Part of the reason he went ahead, He said, was his observation of earlier public survey and study results in the United States and the United Kingdom indicating a majority in society seemed to find the idea acceptable.
Lovell-Badge said He failed to do research in a properly controlled and careful manner, including publishing findings along the way and involving authorities in making decisions whether to go further.
The process of obtaining patients' informed consent was poorly executed, Lovell-Badge said.
Wei Wensheng, a professor at Peking University, asked He why he chose to cross a red line by performing clinical trials in secret.
That red line－the international consensus on prohibiting genome editing on germlines, which can pass on their genetic material to offspring－has been observed by the Chinese science community since the first human genome editing summit in 2015.
In response, He said he had consulted several institutions for feedback.
Many technical questions were raised about the necessity and authenticity of He's experiment.

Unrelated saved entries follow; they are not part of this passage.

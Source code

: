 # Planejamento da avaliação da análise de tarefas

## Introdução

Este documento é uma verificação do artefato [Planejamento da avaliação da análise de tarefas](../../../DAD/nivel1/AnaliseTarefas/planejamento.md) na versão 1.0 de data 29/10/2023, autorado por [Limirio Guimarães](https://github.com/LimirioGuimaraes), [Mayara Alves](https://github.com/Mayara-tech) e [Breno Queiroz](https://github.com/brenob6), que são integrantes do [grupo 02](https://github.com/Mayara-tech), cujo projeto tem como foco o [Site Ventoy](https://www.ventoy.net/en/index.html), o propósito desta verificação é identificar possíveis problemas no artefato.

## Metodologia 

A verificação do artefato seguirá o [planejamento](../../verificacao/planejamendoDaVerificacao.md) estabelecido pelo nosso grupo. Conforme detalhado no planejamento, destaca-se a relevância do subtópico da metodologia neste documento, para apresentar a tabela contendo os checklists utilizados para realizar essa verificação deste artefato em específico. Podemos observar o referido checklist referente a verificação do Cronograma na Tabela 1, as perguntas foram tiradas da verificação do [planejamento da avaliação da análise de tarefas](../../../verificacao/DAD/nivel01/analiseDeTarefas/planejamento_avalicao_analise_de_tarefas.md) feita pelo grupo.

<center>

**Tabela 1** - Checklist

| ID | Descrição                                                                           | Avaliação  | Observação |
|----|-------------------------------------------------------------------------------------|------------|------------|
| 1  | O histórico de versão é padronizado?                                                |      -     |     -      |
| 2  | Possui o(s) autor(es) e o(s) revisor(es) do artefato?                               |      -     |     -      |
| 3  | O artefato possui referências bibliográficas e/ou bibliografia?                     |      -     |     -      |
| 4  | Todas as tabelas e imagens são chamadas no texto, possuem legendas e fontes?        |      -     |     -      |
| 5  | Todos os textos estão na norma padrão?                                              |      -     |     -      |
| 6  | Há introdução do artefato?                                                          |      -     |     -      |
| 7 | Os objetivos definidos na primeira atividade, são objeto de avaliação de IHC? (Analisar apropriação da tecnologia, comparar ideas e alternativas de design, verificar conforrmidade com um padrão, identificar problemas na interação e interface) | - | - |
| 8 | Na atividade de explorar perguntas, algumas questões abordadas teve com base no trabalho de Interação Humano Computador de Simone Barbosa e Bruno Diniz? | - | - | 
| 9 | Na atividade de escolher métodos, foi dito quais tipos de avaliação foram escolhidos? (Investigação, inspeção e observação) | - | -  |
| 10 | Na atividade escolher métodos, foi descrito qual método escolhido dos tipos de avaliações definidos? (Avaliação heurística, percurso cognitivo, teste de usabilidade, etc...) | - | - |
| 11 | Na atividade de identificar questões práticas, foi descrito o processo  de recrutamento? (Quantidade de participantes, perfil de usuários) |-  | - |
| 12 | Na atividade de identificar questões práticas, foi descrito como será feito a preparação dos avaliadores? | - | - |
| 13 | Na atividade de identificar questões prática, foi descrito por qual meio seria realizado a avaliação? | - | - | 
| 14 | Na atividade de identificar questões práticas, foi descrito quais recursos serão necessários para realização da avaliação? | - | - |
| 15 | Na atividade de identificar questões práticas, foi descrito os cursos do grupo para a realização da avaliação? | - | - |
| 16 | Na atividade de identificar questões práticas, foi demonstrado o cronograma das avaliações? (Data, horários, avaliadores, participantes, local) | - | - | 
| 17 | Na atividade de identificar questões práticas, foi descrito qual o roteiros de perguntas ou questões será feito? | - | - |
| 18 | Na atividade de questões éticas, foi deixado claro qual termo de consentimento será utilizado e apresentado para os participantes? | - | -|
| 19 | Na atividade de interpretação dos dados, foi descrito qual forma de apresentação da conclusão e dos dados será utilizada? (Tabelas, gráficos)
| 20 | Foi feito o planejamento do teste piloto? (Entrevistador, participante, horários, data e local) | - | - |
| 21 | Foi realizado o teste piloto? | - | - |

David Liu from Harvard University questioned He on the unmet medical need of the experiment. Liu said an HIV-positive father and an HIV-negative mother already have a high possibility of having an HIV-free baby after "sperm washing", an effective technique that separates sperm from infected cells before fertilization to ensure the virus isn't transmitted. During the talk, He said he had performed the procedure in the experiment.
Some scientists also voiced concerns over the backlash of He's experiment on gene editing technologies worldwide.
"I feel more disturbed now," said Liu, who is also associated with MIT's Broad Institute and is the inventor of a variation of the gene editing tool. "It's an appalling example of what not to do about a promising technology that has great potential to benefit society. I hope it never happens again," he was quoted as saying by the Associated Press on Wednesday.
George Daley, dean of Harvard Medical School and one of the conference organizers, said that because the case might have been a misstep, it "should in no way, I think, lead us to stick our heads in the sand and not consider the very, very positive aspects that could come forth by a more responsible pathway".
Still, Daley added, "Scientists who go rogue... it carries a deep, deep cost to the scientific community".